But ultimately, if God did create this realm in which we exist, from the furthest star in the universe to us, to the basic, smallest micro-part that makes up all the physical 'things' of this earth on which we live, as He seems to clearly explain that He did, then wouldn't not believing that make one an unbeliever in what the Scriptures reveal to us?
I mean, I know a God who can turn back the shadow of the sun. I know a God who can hold the sun over a specific point of the earth for hours rather than the brief minutes that it normally moves across a place on the earth. I know a God who can cause the deaths of just the firstborn of man and animal in an entire city in one night. I know a God who can make an iron ax head float. I know a God who can place lovingly inside the womb of a young woman His very essence in a human baby, that had no human semen to begin its life. I know a God who can tell me 483 years before the Messiah came, that the Messiah would be here in 483 years.

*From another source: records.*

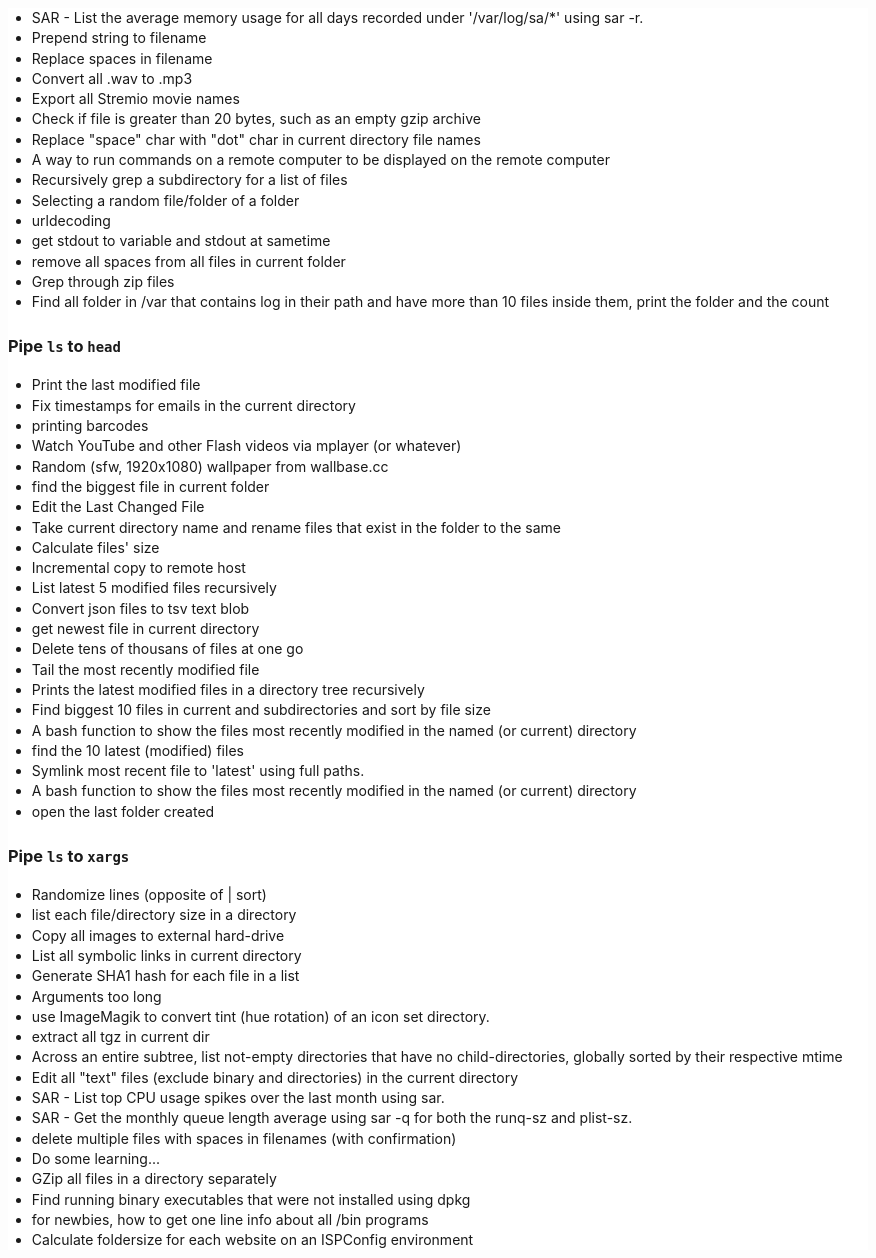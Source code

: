 - SAR - List the average memory usage for all days recorded under '/var/log/sa/*' using sar -r.
- Prepend string to filename
- Replace spaces in filename
- Convert all .wav to .mp3
- Export all Stremio movie names
- Check if file is greater than 20 bytes, such as an empty gzip archive
- Replace "space" char with "dot" char in current directory file names
- A way to run commands on a remote computer to be displayed on the remote computer
- Recursively grep a subdirectory for a list of files
- Selecting a random file/folder of a folder
- urldecoding
- get stdout to variable and stdout at sametime
- remove all spaces from all files in current folder
- Grep through zip files
- Find all folder in /var that contains log in their path and have more than 10 files inside them, print the folder and the count

            
### Pipe `ls` to `head`

- Print the last modified file
- Fix timestamps for emails in the current directory
- printing barcodes
- Watch YouTube and other Flash videos via mplayer (or whatever)
- Random (sfw, 1920x1080) wallpaper from wallbase.cc
- find the biggest file in current folder
- Edit the Last Changed File
- Take current directory name and rename files that exist in the folder to the same
- Calculate files' size
- Incremental copy to remote host
- List latest 5 modified files recursively
- Convert json files to tsv text blob
- get newest file in current directory
- Delete tens of thousans of files at one go
- Tail the most recently modified file
- Prints the latest modified files in a directory tree recursively
- Find biggest 10 files in current and subdirectories and sort by file size
- A bash function to show the files most recently modified in the named (or current) directory
- find the 10 latest (modified) files
- Symlink most recent file to 'latest' using full paths.
- A bash function to show the files most recently modified in the named (or current) directory
- open the last folder created

            
### Pipe `ls` to `xargs`

- Randomize lines (opposite of | sort)
- list each file/directory size in a directory
- Copy all images to external hard-drive
- List all symbolic links in current directory
- Generate SHA1 hash for each file in a list
- Arguments too long
- use ImageMagik to convert tint (hue rotation) of an icon set directory.
- extract all tgz in current dir
- Across an entire subtree, list not-empty directories that have no child-directories, globally sorted by their respective mtime
- Edit all "text" files (exclude binary and directories) in the current directory
- SAR - List top CPU usage spikes over the last month using sar.
- SAR - Get the monthly queue length average using sar -q for both the runq-sz and plist-sz.
- delete multiple files with spaces in filenames (with confirmation)
- Do some learning...
- GZip all files in a directory separately
- Find running binary executables that were not installed using dpkg
- for newbies, how to get one line info about all /bin programs
- Calculate foldersize for each website on an ISPConfig environment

So for me, believing in a God who can merely command an entire universe comprised of trillions of stars and planets and asteroids and all that make up the heavens around us with just commanding it to be and it is immediately so, is no problem. But of course, what God made has a physical make-up and man keeps trying to find all of the answers to life in the physical make-up of the things of this existence. Relying on the things that God has made and not the things that God has told us, to determine 'how' we got here.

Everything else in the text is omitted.